How income tax payable by unincorporated businesses is calculated changed from 6 April this year under new rules brought in by HMRC.
The tax body is worried that many still seem to have not heeded its warnings about how it will impact them. Put simply, some could end up paying much more in tax and be burdened with extra unnecessary admin, too.
Veterinary practices have not been exempted from the change. Since 1999, it’s become much easier for them to be owned and run by companies. However, a number still operate as sole traders or partnerships. In 2019, the Federation of Veterinarians of Europe published its survey of the veterinary profession in Europe. For the UK only, it noted that 9% were operating as sole traders and another 9% were run as partnerships. It should be said that 32% either didn’t declare or didn’t respond.
Back to the change, which is known as “basis period reform”. This will make little or no difference to the many businesses that already have a 5 April or 31 March year end. However, Emma Rawson, technical officer at the Association of Taxation Technicians, said: “For those with accounting years that do not align with the tax year, the impact will be significant.
“Many businesses who could be hit by this change remain unaware of it. The resulting temporary increase in their tax bills, and ongoing additional admin burdens could, therefore, come as a nasty shock.”
While little can be done about the additional tax, she added: “Taking steps now to change your accounting date could help make your life easier in the long run.”
What changed
Currently, once established, sole traders and partnerships pay income tax on the profits of their accounting year ending in the tax year; for example, if a trader draws up accounts to 31 December each year, in the tax year 2022-23 it will be taxed on profits for the year ended 31 December 2022.

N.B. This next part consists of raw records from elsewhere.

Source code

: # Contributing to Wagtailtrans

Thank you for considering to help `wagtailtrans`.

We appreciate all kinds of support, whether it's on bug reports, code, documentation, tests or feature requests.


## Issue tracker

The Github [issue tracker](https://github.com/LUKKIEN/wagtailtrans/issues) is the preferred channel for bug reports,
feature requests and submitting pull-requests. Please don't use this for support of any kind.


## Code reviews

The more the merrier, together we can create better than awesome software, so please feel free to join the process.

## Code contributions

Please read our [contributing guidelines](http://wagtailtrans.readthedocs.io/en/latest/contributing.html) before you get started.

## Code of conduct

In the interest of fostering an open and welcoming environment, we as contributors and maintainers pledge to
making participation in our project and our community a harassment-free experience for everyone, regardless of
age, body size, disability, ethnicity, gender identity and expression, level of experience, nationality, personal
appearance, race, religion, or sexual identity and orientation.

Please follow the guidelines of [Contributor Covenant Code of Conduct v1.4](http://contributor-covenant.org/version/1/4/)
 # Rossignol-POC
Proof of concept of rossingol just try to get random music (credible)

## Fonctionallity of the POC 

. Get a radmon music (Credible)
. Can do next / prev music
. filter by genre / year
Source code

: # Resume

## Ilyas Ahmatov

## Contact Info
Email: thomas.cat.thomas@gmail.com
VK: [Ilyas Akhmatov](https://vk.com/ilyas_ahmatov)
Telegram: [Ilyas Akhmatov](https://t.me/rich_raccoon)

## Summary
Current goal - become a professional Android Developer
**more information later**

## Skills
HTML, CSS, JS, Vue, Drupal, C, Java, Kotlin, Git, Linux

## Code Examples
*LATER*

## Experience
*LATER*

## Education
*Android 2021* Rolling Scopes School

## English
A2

From April 2024, Ms Rawson explained this will all change, and they will instead pay tax on the profits they actually earn in any one tax year – that is, from 6 April to the following 5 April.
She added: “Tax year 2023-24 is a ‘transitional year’ in which the tax system swaps over from the current basis to the new tax year basis. To achieve this, special rules apply to calculate taxable profits and tax. Effectively, those that have a year end other than 31 March or 5 April will be taxed on their normal basis period plus an extra amount of profits to bring them up to the end of the tax year.”
She gave the example of a business with a 31 December year end that will be taxed on its profits for the year ended 31 December 2023, plus their profits for the period from 1 January 2024 to 5 April 2024.
Ms Rawson highlighted that this will result in more than 12 months’ worth of profit being taxed in 2023-24. On helping ease any additional tax arising as a result, she explained: “Businesses can offset any ‘overlap profits’ they may have from their early years of trading (when they may have been taxed twice due to how the old basis period rules work).
“They may also be able to spread any remaining ‘excess profits’ over up to five years.”
The problem outlined
As noted previously, the transitional year rules could see a temporary increase in the tax payable by businesses without a 31 March or 5 April year end. However, for Ms Rawson, that is not the end of the story, as these businesses will also experience ongoing additional admin burdens. In particular, she warned that once these changes come in, those that draw up accounts to something other than 31 March or 5 April will have extra work to do each time they complete their tax return.
She said: “To get to the profits for a tax year, they will need to combine amounts from two separate sets of accounts and, depending on how late the accounting date falls, the second set of accounts may not be ready by the time they come to file their tax return.”
By way of example, if the trader has a December year end, to calculate the profits for the 2024-25 tax year, they will need to take amounts from their accounts for both the year ended 31 December 2024 and the year ended 31 December 2025. However, as the deadline for filing the tax return for that year is 31 January 2026, Ms Rawson believes it highly unlikely that they’ll have the second set of accounts ready in time.
Where this is the case, she said: “They will have to estimate the amount of profits to take from the second set of accounts and include a ‘provisional figure’ on the tax return. They will then need to amend the return to correct that provisional figure within one year of the original filing deadline (that is, by 31 January 2027 for a 2024-25 return).”
Irritatingly, these extra steps are not a one-off, but will recur every year when they prepare their tax return.
Making the change
So, with the change set out, the best way to avoid these ongoing administrative burdens is to change accounting date to 31 March or 5 April.
Luckily, for the moment, Ms Rawson explained it is possible to change the accounting date by drawing up a set of accounts for a shorter, or longer, period than usual, ending with the new accounting date.
She said the best time to make this change may be during the transitional year 2023-24. She said: “Special rules applying in that tax year may allow them to ‘spread’ any excess profits they have to bring into account as a result over up to five years – something which isn’t available if they make the change in any other tax year.”
Reducing burdens
Unfortunately, moving the accounting date will not help the trader escape any temporary increase in tax as a result in the change of the basis period rules. However, it will greatly reduce their ongoing admin burdens, as they won’t have to worry about splitting accounting figures between tax years or estimating and then correcting provisional figures. This will clearly save time and effort, and Ms Rawson said: “[It] may also help avoid a significant increase in fees if they pay someone to prepare a self-assessment return.”
Tax return fees are likely to increase for businesses with an accounting date other than 31 March or 5 April, as tax agents will have to do more work to calculate the profits for the year, as well as having to amend returns to correct any provisional figures used.
Ms Rawson added: “Changing an accounting date will undoubtedly make a trader’s life easier from a tax perspective.”
Summary
Before making any business change, good advice is necessary to weigh up what’s best for the business overall alongside the tax-related issues. Time spent with an accountant or tax advisor in seeking more help and information would be a wise investment.